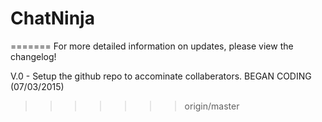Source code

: # ChatNinja
=======
For more detailed information on updates, please view the changelog!



V.0 - Setup the github repo to accominate collaberators. BEGAN CODING    (07/03/2015)
>>>>>>> origin/master

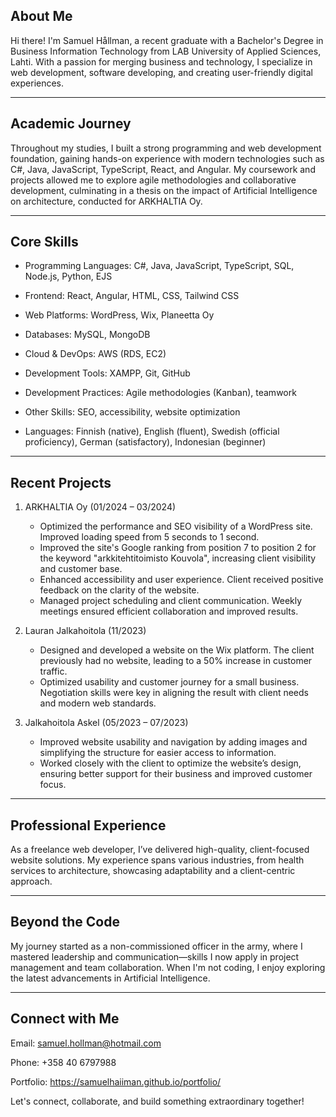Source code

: ## About Me

Hi there! I'm Samuel Hållman, a recent graduate with a Bachelor's Degree in Business Information Technology from LAB University of Applied Sciences, Lahti. With a passion for merging business and technology, I specialize in web development, software developing, and creating user-friendly digital experiences.

---

## Academic Journey

Throughout my studies, I built a strong programming and web development foundation, gaining hands-on experience with modern technologies such as C#, Java, JavaScript, TypeScript, React, and Angular. My coursework and projects allowed me to explore agile methodologies and collaborative development, culminating in a thesis on the impact of Artificial Intelligence on architecture, conducted for ARKHALTIA Oy.

---

## Core Skills

- Programming Languages: C#, Java, JavaScript, TypeScript, SQL, Node.js, Python, EJS

- Frontend: React, Angular, HTML, CSS, Tailwind CSS

- Web Platforms: WordPress, Wix, Planeetta Oy

- Databases: MySQL, MongoDB

- Cloud & DevOps: AWS (RDS, EC2)

- Development Tools: XAMPP, Git, GitHub

- Development Practices: Agile methodologies (Kanban), teamwork

- Other Skills: SEO, accessibility, website optimization

- Languages: Finnish (native), English (fluent), Swedish (official proficiency), German (satisfactory), Indonesian (beginner)

---

## Recent Projects
1. ARKHALTIA Oy (01/2024 – 03/2024)

    - Optimized the performance and SEO visibility of a WordPress site. Improved loading speed from 5 seconds to 1 second.
    - Improved the site's Google ranking from position 7 to position 2 for the keyword "arkkitehtitoimisto Kouvola", increasing client visibility and customer base.
    - Enhanced accessibility and user experience. Client received positive feedback on the clarity of the website.
    - Managed project scheduling and client communication. Weekly meetings ensured efficient collaboration and improved results.

2. Lauran Jalkahoitola (11/2023)

    - Designed and developed a website on the Wix platform. The client previously had no website, leading to a 50% increase in customer traffic.
    - Optimized usability and customer journey for a small business. Negotiation skills were key in aligning the result with client needs and modern web standards.

3. Jalkahoitola Askel (05/2023 – 07/2023)

    - Improved website usability and navigation by adding images and simplifying the structure for easier access to information.
    - Worked closely with the client to optimize the website’s design, ensuring better support for their business and improved customer focus.
  
---

## Professional Experience

As a freelance web developer, I’ve delivered high-quality, client-focused website solutions. My experience spans various industries, from health services to architecture, showcasing adaptability and a client-centric approach.

---

## Beyond the Code

My journey started as a non-commissioned officer in the army, where I mastered leadership and communication—skills I now apply in project management and team collaboration. When I'm not coding, I enjoy exploring the latest advancements in Artificial Intelligence.

---

## Connect with Me

Email: samuel.hollman@hotmail.com

Phone: +358 40 6797988

Portfolio: https://samuelhaiiman.github.io/portfolio/

Let's connect, collaborate, and build something extraordinary together!


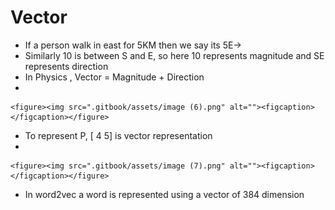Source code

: # Vector

* If a person walk in east for 5KM then we say its 5E->
* Similarly 10 is between S and E, so here 10 represents magnitude and SE represents direction
* In Physics , Vector = Magnitude + Direction
*

    <figure><img src=".gitbook/assets/image (6).png" alt=""><figcaption></figcaption></figure>
* To represent P, \[ 4 5] is vector representation
*

    <figure><img src=".gitbook/assets/image (7).png" alt=""><figcaption></figcaption></figure>
* In word2vec a word is represented using a vector of 384 dimension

- **Work task**:
None of the pictures should be copied, but every record above must be restated in full.

- **Solution to this task**:
Source code

: # ChatNinja
=======
For more detailed information on updates, please view the changelog!



V.0 - Setup the github repo to accominate collaberators. BEGAN CODING    (07/03/2015)
>>>>>>> origin/master

Source code

: ## About Me

Hi there! I'm Samuel Hållman, a recent graduate with a Bachelor's Degree in Business Information Technology from LAB University of Applied Sciences, Lahti. With a passion for merging business and technology, I specialize in web development, software developing, and creating user-friendly digital experiences.

---

## Academic Journey

Throughout my studies, I built a strong programming and web development foundation, gaining hands-on experience with modern technologies such as C#, Java, JavaScript, TypeScript, React, and Angular. My coursework and projects allowed me to explore agile methodologies and collaborative development, culminating in a thesis on the impact of Artificial Intelligence on architecture, conducted for ARKHALTIA Oy.

---

## Core Skills

- Programming Languages: C#, Java, JavaScript, TypeScript, SQL, Node.js, Python, EJS

- Frontend: React, Angular, HTML, CSS, Tailwind CSS

- Web Platforms: WordPress, Wix, Planeetta Oy

- Databases: MySQL, MongoDB

- Cloud & DevOps: AWS (RDS, EC2)

- Development Tools: XAMPP, Git, GitHub

- Development Practices: Agile methodologies (Kanban), teamwork

- Other Skills: SEO, accessibility, website optimization

- Languages: Finnish (native), English (fluent), Swedish (official proficiency), German (satisfactory), Indonesian (beginner)

---

## Recent Projects
1. ARKHALTIA Oy (01/2024 – 03/2024)

    - Optimized the performance and SEO visibility of a WordPress site. Improved loading speed from 5 seconds to 1 second.
    - Improved the site's Google ranking from position 7 to position 2 for the keyword "arkkitehtitoimisto Kouvola", increasing client visibility and customer base.
    - Enhanced accessibility and user experience. Client received positive feedback on the clarity of the website.
    - Managed project scheduling and client communication. Weekly meetings ensured efficient collaboration and improved results.

2. Lauran Jalkahoitola (11/2023)

    - Designed and developed a website on the Wix platform. The client previously had no website, leading to a 50% increase in customer traffic.
    - Optimized usability and customer journey for a small business. Negotiation skills were key in aligning the result with client needs and modern web standards.

3. Jalkahoitola Askel (05/2023 – 07/2023)

    - Improved website usability and navigation by adding images and simplifying the structure for easier access to information.
    - Worked closely with the client to optimize the website’s design, ensuring better support for their business and improved customer focus.
  
---

## Professional Experience

As a freelance web developer, I’ve delivered high-quality, client-focused website solutions. My experience spans various industries, from health services to architecture, showcasing adaptability and a client-centric approach.

---

## Beyond the Code

My journey started as a non-commissioned officer in the army, where I mastered leadership and communication—skills I now apply in project management and team collaboration. When I'm not coding, I enjoy exploring the latest advancements in Artificial Intelligence.

---

## Connect with Me

Email: samuel.hollman@hotmail.com

Phone: +358 40 6797988

Portfolio: https://samuelhaiiman.github.io/portfolio/

Let's connect, collaborate, and build something extraordinary together!


Source code

: # Vector

* If a person walk in east for 5KM then we say its 5E->
* Similarly 10 is between S and E, so here 10 represents magnitude and SE represents direction
* In Physics , Vector = Magnitude + Direction
*

    <figure><img src=".gitbook/assets/image (6).png" alt=""><figcaption></figcaption></figure>
* To represent P, \[ 4 5] is vector representation
*

    <figure><img src=".gitbook/assets/image (7).png" alt=""><figcaption></figcaption></figure>
* In word2vec a word is represented using a vector of 384 dimension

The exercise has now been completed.